I'm not sure that working-class archbishop George Carey ever understood this. Middle-class intellectual Rowan might have, but was unable to tackle the problem. Maybe Eton-educated Justin will be able to shift perspectives a bit.
For the record, I am an Anglican despite many reasons not to be.
Posted by L'organist (# 17338) on
:
quote:
posted by Angloid
I'm not sure that working-class archbishop George Carey ever understood this. Middle-class intellectual Rowan might have, but was unable to tackle the problem. Maybe Eton-educated Justin will be able to shift perspectives a bit.
Spot on about George C - but then he encountered a lot of snobbery himself...

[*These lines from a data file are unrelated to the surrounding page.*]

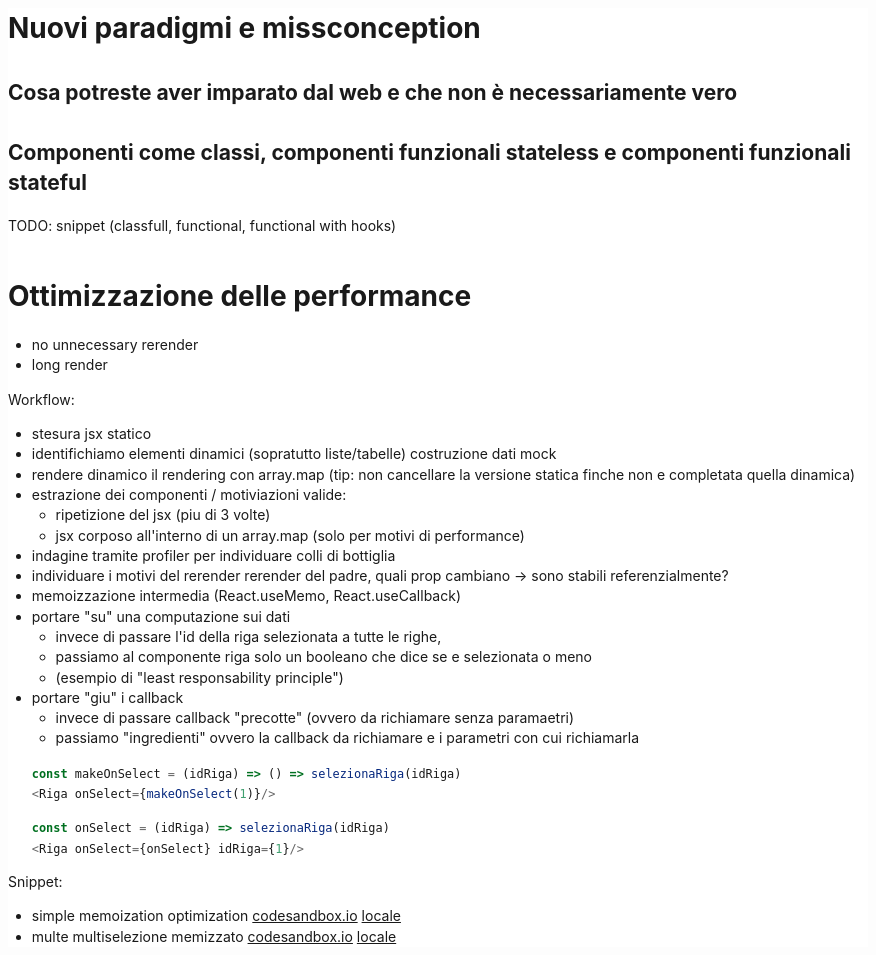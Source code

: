 # Nuovi paradigmi e missconception

## Cosa potreste aver imparato dal web e che non è necessariamente vero

## Componenti come classi, componenti funzionali stateless e componenti funzionali stateful

TODO: snippet (classfull, functional, functional with hooks)

# Ottimizzazione delle performance

- no unnecessary rerender
- long render

Workflow:

- stesura jsx statico
- identifichiamo elementi dinamici (sopratutto liste/tabelle) costruzione dati mock
- rendere dinamico il rendering con array.map
  (tip: non cancellare la versione statica finche non e completata quella dinamica)
- estrazione dei componenti / motiviazioni valide:
  - ripetizione del jsx (piu di 3 volte)
  - jsx corposo all'interno di un array.map (solo per motivi di performance)
- indagine tramite profiler per individuare colli di bottiglia
- individuare i motivi del rerender
  rerender del padre,
  quali prop cambiano -> sono stabili referenzialmente?
- memoizzazione intermedia (React.useMemo, React.useCallback)
- portare "su" una computazione sui dati
  - invece di passare l'id della riga selezionata a tutte le righe,
  - passiamo al componente riga solo un booleano che dice se e selezionata o meno
  - (esempio di "least responsability principle")
- portare "giu" i callback
  - invece di passare callback "precotte" (ovvero da richiamare senza paramaetri)
  - passiamo "ingredienti" ovvero la callback da richiamare e i parametri con cui richiamarla
  ```javascript
  const makeOnSelect = (idRiga) => () => selezionaRiga(idRiga)
  <Riga onSelect={makeOnSelect(1)}/>
  ```
  ```javascript
  const onSelect = (idRiga) => selezionaRiga(idRiga)
  <Riga onSelect={onSelect} idRiga={1}/>
  ```

Snippet:

- simple memoization optimization [codesandbox.io](https://codesandbox.io/s/mystifying-galois-z47jn) [locale](src/snipppet/simple-memoization-optimization.js)
- multe multiselezione memizzato [codesandbox.io](https://codesandbox.io/s/mystifying-galois-z47jn) [locale](src/snippet/multe-multiselezione-memoizzato)
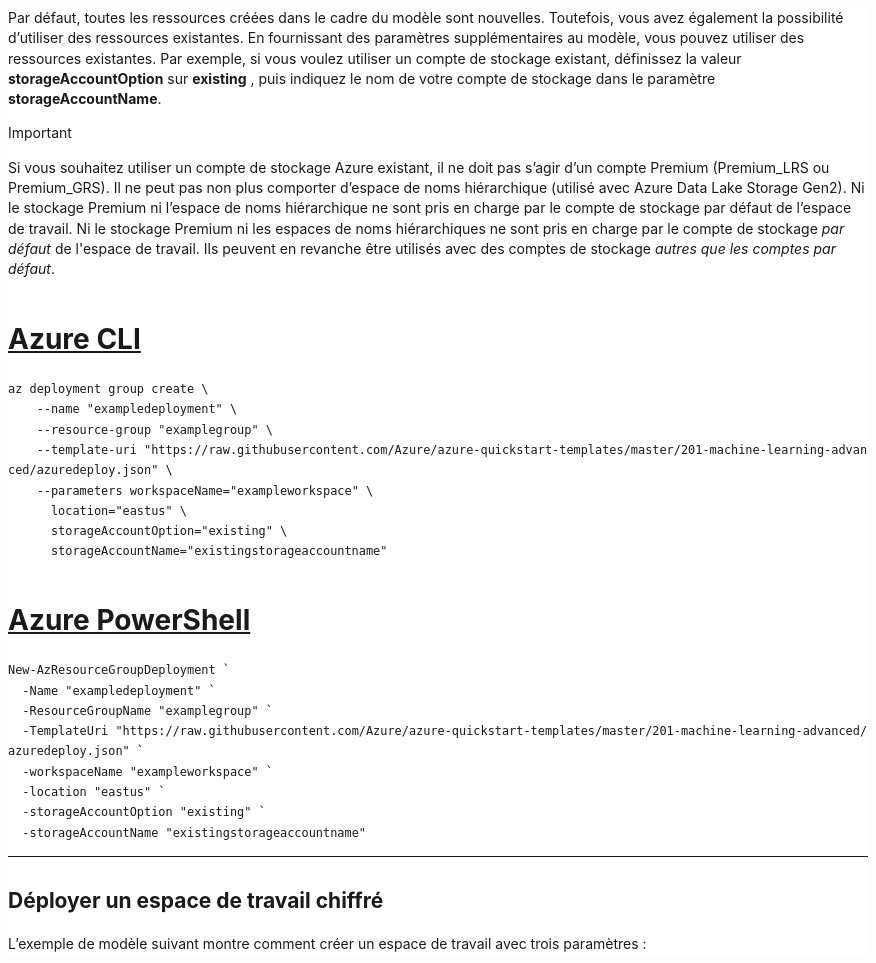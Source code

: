 Par défaut, toutes les ressources créées dans le cadre du modèle sont nouvelles. Toutefois, vous avez également la possibilité d’utiliser des ressources existantes. En fournissant des paramètres supplémentaires au modèle, vous pouvez utiliser des ressources existantes. Par exemple, si vous voulez utiliser un compte de stockage existant, définissez la valeur **storageAccountOption** sur **existing** , puis indiquez le nom de votre compte de stockage dans le paramètre **storageAccountName**.

> [!IMPORTANT]
> Si vous souhaitez utiliser un compte de stockage Azure existant, il ne doit pas s’agir d’un compte Premium (Premium_LRS ou Premium_GRS). Il ne peut pas non plus comporter d’espace de noms hiérarchique (utilisé avec Azure Data Lake Storage Gen2). Ni le stockage Premium ni l’espace de noms hiérarchique ne sont pris en charge par le compte de stockage par défaut de l’espace de travail. Ni le stockage Premium ni les espaces de noms hiérarchiques ne sont pris en charge par le compte de stockage _par défaut_ de l'espace de travail. Ils peuvent en revanche être utilisés avec des comptes de stockage _autres que les comptes par défaut_.

# <a name="azure-cli"></a>[Azure CLI](#tab/azcli)

```azurecli
az deployment group create \
    --name "exampledeployment" \
    --resource-group "examplegroup" \
    --template-uri "https://raw.githubusercontent.com/Azure/azure-quickstart-templates/master/201-machine-learning-advanced/azuredeploy.json" \
    --parameters workspaceName="exampleworkspace" \
      location="eastus" \
      storageAccountOption="existing" \
      storageAccountName="existingstorageaccountname"
```

# <a name="azure-powershell"></a>[Azure PowerShell](#tab/azpowershell)

```azurepowershell
New-AzResourceGroupDeployment `
  -Name "exampledeployment" `
  -ResourceGroupName "examplegroup" `
  -TemplateUri "https://raw.githubusercontent.com/Azure/azure-quickstart-templates/master/201-machine-learning-advanced/azuredeploy.json" `
  -workspaceName "exampleworkspace" `
  -location "eastus" `
  -storageAccountOption "existing" `
  -storageAccountName "existingstorageaccountname"
```

---

## <a name="deploy-an-encrypted-workspace"></a>Déployer un espace de travail chiffré

L’exemple de modèle suivant montre comment créer un espace de travail avec trois paramètres :
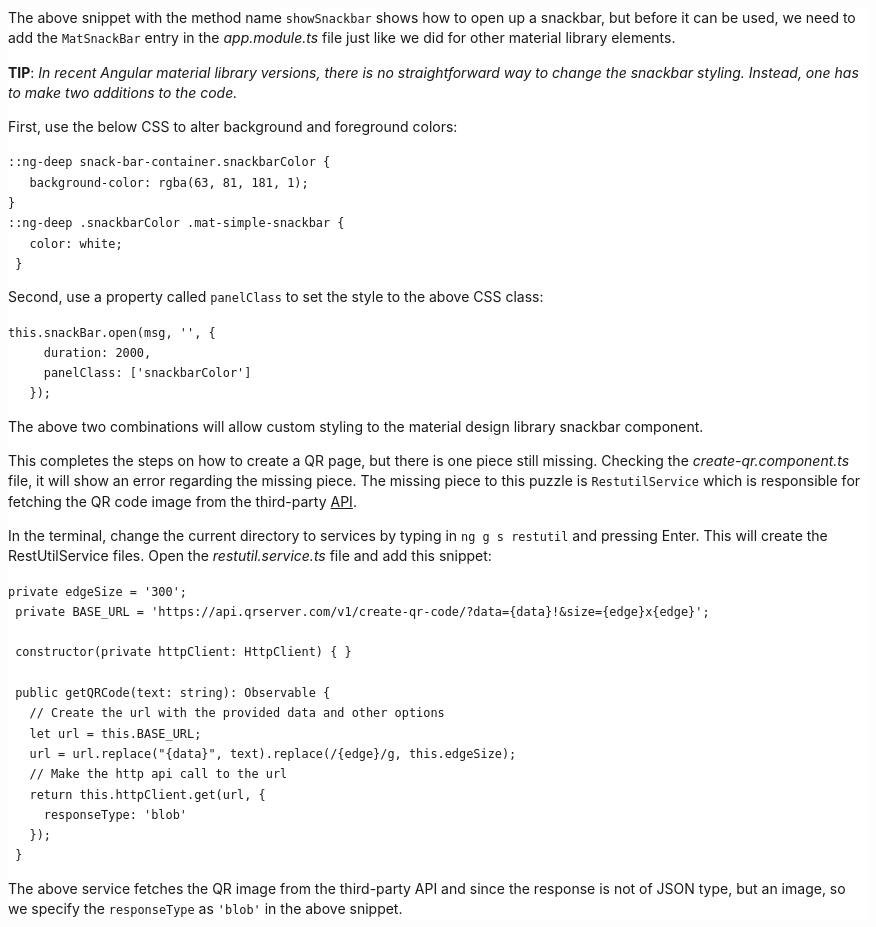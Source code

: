 <p>The above snippet with the method name <code>showSnackbar</code> shows how to open up a snackbar, but before it can be used, we need to add the <code>MatSnackBar</code> entry in the <em>app.module.ts</em> file just like we did for other material library elements.</p>

<p><strong>TIP</strong>: <em>In recent Angular material library versions, there is no straightforward way to change the snackbar styling. Instead, one has to make two additions to the code.</em></p>

<p>First, use the below CSS to alter background and foreground colors:</p>

<pre><code class="language-css">::ng-deep snack-bar-container.snackbarColor {
   background-color: rgba(63, 81, 181, 1);
}
::ng-deep .snackbarColor .mat-simple-snackbar {
   color: white;
 }</code></pre>

<p>Second, use a property called <code>panelClass</code> to set the style to the above CSS class:</p>

<pre><code class="language-css">this.snackBar.open(msg, '', {
     duration: 2000,
     panelClass: ['snackbarColor']
   });</code></pre>

<p>The above two combinations will allow custom styling to the material design library snackbar component.</p>

<p>This completes the steps on how to create a QR page, but there is one piece still missing. Checking the <em>create-qr.component.ts</em> file, it will show an error regarding the missing piece. The missing piece to this puzzle is <code>RestutilService</code> which is responsible for fetching the QR code image from the third-party <a href="https://goqr.me/api/">API</a>.</p>

<p>In the terminal, change the current directory to services by typing in <code>ng g s restutil</code> and pressing Enter. This will create the RestUtilService files. Open the <em>restutil.service.ts</em> file and add this snippet:</p>

<div class="break-out">

<pre><code class="language-javascript">private edgeSize = '300';
 private BASE_URL = 'https://api.qrserver.com/v1/create-qr-code/?data={data}!&size={edge}x{edge}';

 constructor(private httpClient: HttpClient) { }

 public getQRCode(text: string): Observable<Blob> {
   // Create the url with the provided data and other options
   let url = this.BASE_URL;
   url = url.replace("{data}", text).replace(/{edge}/g, this.edgeSize);
   // Make the http api call to the url
   return this.httpClient.get(url, {
     responseType: 'blob'
   });
 }</code></pre>
</div>

<p>The above service fetches the QR image from the third-party API and since the response is not of JSON type, but an image, so we specify the <code>responseType</code> as <code>'blob'</code> in the above snippet.</p>
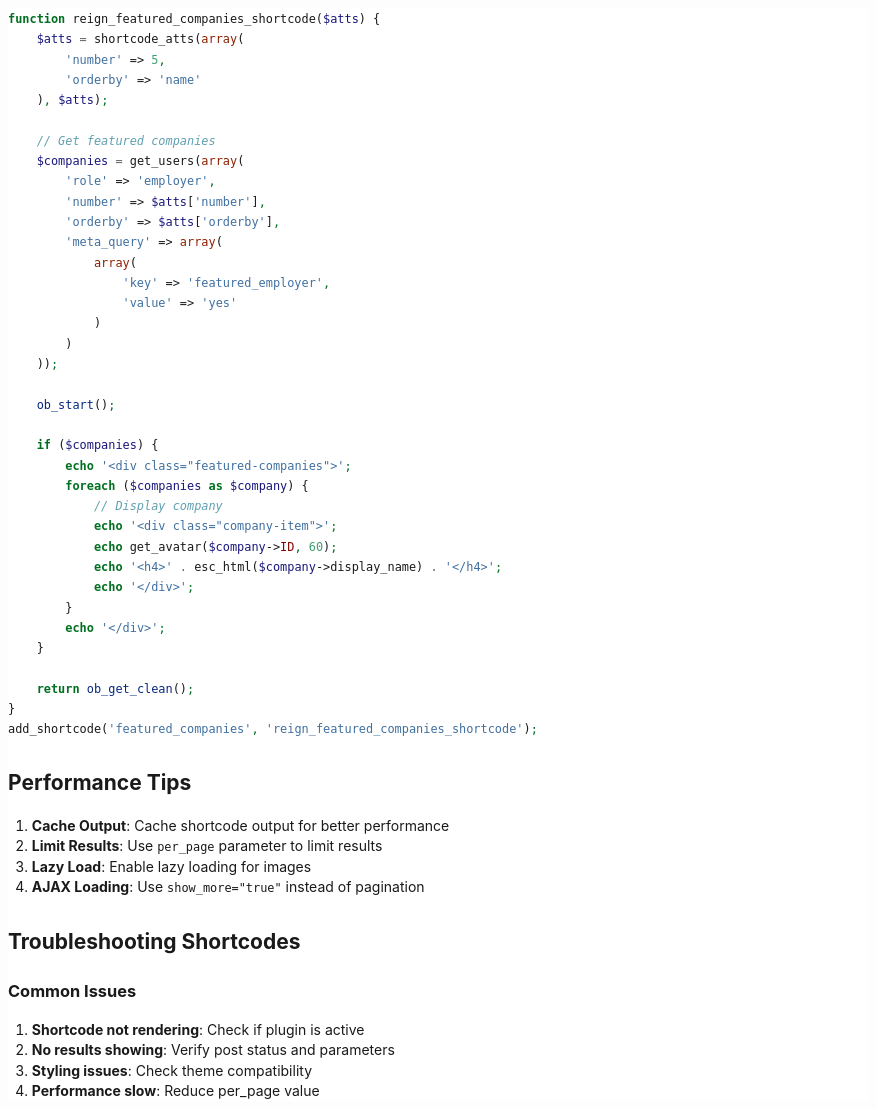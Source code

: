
 ```php
function reign_featured_companies_shortcode($atts) {
    $atts = shortcode_atts(array(
        'number' => 5,
        'orderby' => 'name'
    ), $atts);
    
    // Get featured companies
    $companies = get_users(array(
        'role' => 'employer',
        'number' => $atts['number'],
        'orderby' => $atts['orderby'],
        'meta_query' => array(
            array(
                'key' => 'featured_employer',
                'value' => 'yes'
            )
        )
    ));
    
    ob_start();
    
    if ($companies) {
        echo '<div class="featured-companies">';
        foreach ($companies as $company) {
            // Display company
            echo '<div class="company-item">';
            echo get_avatar($company->ID, 60);
            echo '<h4>' . esc_html($company->display_name) . '</h4>';
            echo '</div>';
        }
        echo '</div>';
    }
    
    return ob_get_clean();
}
add_shortcode('featured_companies', 'reign_featured_companies_shortcode');
```

## Performance Tips

1. **Cache Output**: Cache shortcode output for better performance
2. **Limit Results**: Use `per_page` parameter to limit results
3. **Lazy Load**: Enable lazy loading for images
4. **AJAX Loading**: Use `show_more="true"` instead of pagination

## Troubleshooting Shortcodes

### Common Issues

1. **Shortcode not rendering**: Check if plugin is active
2. **No results showing**: Verify post status and parameters
3. **Styling issues**: Check theme compatibility
4. **Performance slow**: Reduce per_page value

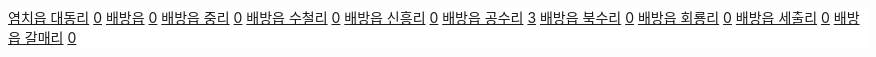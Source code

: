 
  <tr class="item">
    <td><a href="충청남도 아산시 염치읍 대동리">염치읍 대동리</a></td>
    <td><a href="충청남도 아산시 염치읍 대동리">0</a></td>
  </tr>
    

  <tr class="item">
    <td><a href="충청남도 아산시 배방읍">배방읍</a></td>
    <td><a href="충청남도 아산시 배방읍">0</a></td>
  </tr>
    

  <tr class="item">
    <td><a href="충청남도 아산시 배방읍 중리">배방읍 중리</a></td>
    <td><a href="충청남도 아산시 배방읍 중리">0</a></td>
  </tr>
    

  <tr class="item">
    <td><a href="충청남도 아산시 배방읍 수철리">배방읍 수철리</a></td>
    <td><a href="충청남도 아산시 배방읍 수철리">0</a></td>
  </tr>
    

  <tr class="item">
    <td><a href="충청남도 아산시 배방읍 신흥리">배방읍 신흥리</a></td>
    <td><a href="충청남도 아산시 배방읍 신흥리">0</a></td>
  </tr>
    

  <tr class="item">
    <td><a href="충청남도 아산시 배방읍 공수리">배방읍 공수리</a></td>
    <td><a href="충청남도 아산시 배방읍 공수리">3</a></td>
  </tr>
    

  <tr class="item">
    <td><a href="충청남도 아산시 배방읍 북수리">배방읍 북수리</a></td>
    <td><a href="충청남도 아산시 배방읍 북수리">0</a></td>
  </tr>
    

  <tr class="item">
    <td><a href="충청남도 아산시 배방읍 회룡리">배방읍 회룡리</a></td>
    <td><a href="충청남도 아산시 배방읍 회룡리">0</a></td>
  </tr>
    

  <tr class="item">
    <td><a href="충청남도 아산시 배방읍 세출리">배방읍 세출리</a></td>
    <td><a href="충청남도 아산시 배방읍 세출리">0</a></td>
  </tr>
    

  <tr class="item">
    <td><a href="충청남도 아산시 배방읍 갈매리">배방읍 갈매리</a></td>
    <td><a href="충청남도 아산시 배방읍 갈매리">0</a></td>
  </tr>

Maybe with Rowan, but then for many he personified the other beef some have with the CofE which is that it ties itself into intellectual knots - call it sitting on the fence if you like or wanting to be all things to all men.
As for your hopes about Justin: well, as a rigorously educated OE he should get it but then we may find that we swap one prejudice for another - perhaps that all who don't fall down in amazement at the works of HTB, Alpha, Gumbel et al are to be viewed with suspicion...
The jury is out.
(edited to correct a typo..)
[ 18. August 2013, 18:31: Message edited by: L'organist ]
Posted by Garasu (# 17152) on
:
quote:
Originally posted by Jade Constable:
EM- I think you're just reading far too much into my comments. All I meant was that Anglican churches have a responsibility to care for all of the local parish, even if the parish is mostly not Anglican.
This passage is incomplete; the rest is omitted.